Counting the line with "My talk was" as the last one, copy out the lines of the data exactly from the first onward.

** THE DATA **
+++

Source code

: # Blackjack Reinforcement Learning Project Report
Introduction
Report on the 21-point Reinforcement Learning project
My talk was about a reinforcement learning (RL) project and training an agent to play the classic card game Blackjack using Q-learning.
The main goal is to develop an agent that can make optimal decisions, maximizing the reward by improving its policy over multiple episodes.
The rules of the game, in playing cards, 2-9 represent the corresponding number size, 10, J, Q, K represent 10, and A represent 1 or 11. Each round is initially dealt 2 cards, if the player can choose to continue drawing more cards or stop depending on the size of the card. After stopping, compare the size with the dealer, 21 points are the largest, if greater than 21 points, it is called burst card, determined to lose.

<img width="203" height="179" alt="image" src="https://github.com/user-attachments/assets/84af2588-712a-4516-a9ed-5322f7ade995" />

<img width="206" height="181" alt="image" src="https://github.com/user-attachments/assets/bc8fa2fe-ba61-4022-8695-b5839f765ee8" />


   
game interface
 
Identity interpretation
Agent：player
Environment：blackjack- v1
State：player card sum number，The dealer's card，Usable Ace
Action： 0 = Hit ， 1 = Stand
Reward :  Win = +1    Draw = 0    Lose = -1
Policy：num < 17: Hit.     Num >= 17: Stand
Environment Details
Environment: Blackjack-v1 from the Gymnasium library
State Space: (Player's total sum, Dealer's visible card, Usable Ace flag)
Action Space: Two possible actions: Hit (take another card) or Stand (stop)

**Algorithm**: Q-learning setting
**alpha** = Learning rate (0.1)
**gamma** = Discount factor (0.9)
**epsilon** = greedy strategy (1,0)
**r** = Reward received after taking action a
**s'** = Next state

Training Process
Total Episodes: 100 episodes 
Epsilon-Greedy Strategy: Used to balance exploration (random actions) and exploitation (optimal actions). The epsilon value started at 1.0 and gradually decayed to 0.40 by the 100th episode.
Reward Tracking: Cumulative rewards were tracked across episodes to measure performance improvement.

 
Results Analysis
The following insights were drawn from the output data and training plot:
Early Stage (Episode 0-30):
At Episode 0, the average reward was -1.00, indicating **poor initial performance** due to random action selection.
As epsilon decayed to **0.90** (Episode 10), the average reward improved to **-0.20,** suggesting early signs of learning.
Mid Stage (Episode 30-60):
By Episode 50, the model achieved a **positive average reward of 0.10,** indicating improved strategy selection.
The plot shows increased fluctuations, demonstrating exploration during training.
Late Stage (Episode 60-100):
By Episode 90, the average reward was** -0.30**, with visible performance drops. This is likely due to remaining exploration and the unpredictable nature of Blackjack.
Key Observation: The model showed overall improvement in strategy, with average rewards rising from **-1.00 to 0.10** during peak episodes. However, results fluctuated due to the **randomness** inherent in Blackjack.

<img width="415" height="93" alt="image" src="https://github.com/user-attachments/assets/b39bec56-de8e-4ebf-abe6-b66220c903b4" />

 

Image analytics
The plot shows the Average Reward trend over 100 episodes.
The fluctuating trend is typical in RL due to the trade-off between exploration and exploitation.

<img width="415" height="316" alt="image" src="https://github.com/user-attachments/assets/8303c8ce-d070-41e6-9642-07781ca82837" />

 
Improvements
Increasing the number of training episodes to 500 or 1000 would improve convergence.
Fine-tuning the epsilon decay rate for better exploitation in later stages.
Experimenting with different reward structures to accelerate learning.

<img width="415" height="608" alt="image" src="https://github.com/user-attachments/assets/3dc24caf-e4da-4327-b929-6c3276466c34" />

+++

** ANSWER BELOW **
Source code

: # Blackjack Reinforcement Learning Project Report
Introduction
Report on the 21-point Reinforcement Learning project
My talk was about a reinforcement learning (RL) project and training an agent to play the classic card game Blackjack using Q-learning.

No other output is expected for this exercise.